Era estranho estarem ali juntos.


– Como estão você é Rony?


– Bem.


– Alguma novidade?


– Você quer saber qual é preferência dele agora? Lingeries.


Harry riu.


– Eu sempre gostei das suas lingeries.


– Até demais. Obrigada pelas flores.


– Você ganhou um monte.


– As suas são especiais. – disse Hermione procurando a mão dele.


– Mesmo?


Harry a beijou no rosto.


Durante a festa; Hermione foi cumprimentada por todos. Rony a vigiava sem perceber que Harry também mantinha os olhos em todos os abraços e beijos. Notou Audrey olhando para Rony; a infeliz ainda se matava de tesão pelo cunhado. Sofreria a vida toda por não realizar seus desejos. Harry tirou Hermione para dançar.


– Você entende que nossas famílias vêm em primeiro lugar?


– Sim.


– Vai ficar cada dia mais difícil com as crianças crescendo.


– Sim.


– E não podemos nos encontrar mais um na casa do outro.


– Certo. Como é andar pela sua festa sem calcinha?


– É uma delicia principalmente sabendo que ela está com você.


– A quer de volta?


– Como você vai devolvê-la?


– Do mesmo jeito que a tirei. Com a boca.


– Eu te amo Harry Potter.


Os encontros recomeçaram.


James foi para Hogwarts depois Albus e Rose.


No embarque de Hugo e Lilian. Rony disse a Harry que em breve ele e Hermione iriam viajar.


– Nova lua de mel?


– É.


– Ótimo. Muito bom mesmo...


Horas mais tarde Hermione se vestia de costas para Harry deitado na cama.

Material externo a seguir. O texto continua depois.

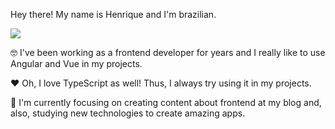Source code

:  Hey there! My name is Henrique and I'm brazilian. 

  <div>
     <img src="https://media.giphy.com/media/YABz3fRfUFuec/giphy.gif">
  </div>


  🤓 I've been working as a frontend developer for years and I really like to use Angular and Vue in my projects. 

  ❤️ Oh, I love TypeScript as well! Thus, I always try using it in my projects. 

  📖  I'm currently focusing on creating content about frontend at my blog and, also, studying new technologies to create amazing apps. 
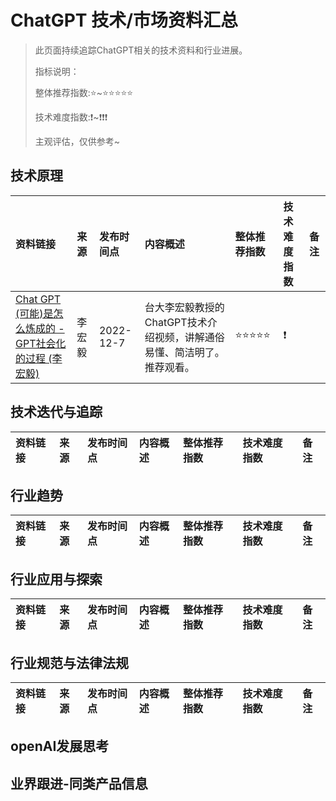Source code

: # ChatGPT 技术/市场资料汇总

>此页面持续追踪ChatGPT相关的技术资料和行业进展。
>
>指标说明：
>
>整体推荐指数:⭐~⭐⭐⭐⭐⭐
>
>技术难度指数:❗~❗❗❗
>
>主观评估，仅供参考~

## 技术原理
|资料链接|来源|发布时间点|内容概述|整体推荐指数|技术难度指数|备注|
| :-----| :-----| :-----| :-----| :-----| :-----| :-----|
| [Chat GPT (可能)是怎么炼成的 - GPT社会化的过程 (李宏毅)](https://www.bilibili.com/video/BV1U84y167i3/?spm_id_from=333.337.search-card.all.click&vd_source=087bfe4fe2563ec34568ba8623437eae)| 李宏毅| 2022-12-7| 台大李宏毅教授的ChatGPT技术介绍视频，讲解通俗易懂、简洁明了。推荐观看。| ⭐⭐⭐⭐⭐| ❗| |

## 技术迭代与追踪
|资料链接|来源|发布时间点|内容概述|整体推荐指数|技术难度指数|备注|
| :-----| :-----| :-----| :-----| :-----| :-----| :-----|

## 行业趋势
|资料链接|来源|发布时间点|内容概述|整体推荐指数|技术难度指数|备注|
| :-----| :-----| :-----| :-----| :-----| :-----| :-----|

## 行业应用与探索
|资料链接|来源|发布时间点|内容概述|整体推荐指数|技术难度指数|备注|
| :-----| :-----| :-----| :-----| :-----| :-----| :-----|

## 行业规范与法律法规
|资料链接|来源|发布时间点|内容概述|整体推荐指数|技术难度指数|备注|
| :-----| :-----| :-----| :-----| :-----| :-----| :-----|

## openAI发展思考

## 业界跟进-同类产品信息
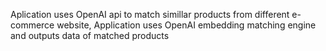 Aplication uses OpenAI api to match simillar products from different e-commerce website, Application uses OpenAI embedding matching engine and outputs data of matched products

– Combinamos que família vinha em primeiro lugar.


– Devíamos ter combinado que o amor viria em primeiro lugar... – disse ele.


– Mas vem. Você ama sua família, não?


– É. Tem razão. Tenha uma boa viagem para o lugar que escolherem.


Hermione o beijou ainda deitado olhando para teto e saiu.


Um mês depois em um almoço animado na Toca Harry propôs a Gina uma viagem.


– Precisamos de um tempo fora o que diz?


– Pra onde?


– Vou pensar... um lugar quente.


– É, é uma boa idéia.


Harry tirou do bolso o cartão que escrevera para Hermione na Austrália; tocou a varinha e suas palavras tornaram a aparecer. Sentiu o coração disparar; ela havia deixado o cartão sobre a cama antes de sair. Ela lhe deixou uma pista para onde estava indo. Só precisava dar um tempo e segui-la.


– Que tal Austrália?


Gina concordou e começou a arrumar as coisas; partiriam no máximo em três dias


Talvez um dia a felicidade de Harry e Hermione fosse completa, mas Harry não se importava mais. Sempre amaria sua melhor amiga e, como sempre, só bastava estar perto dela.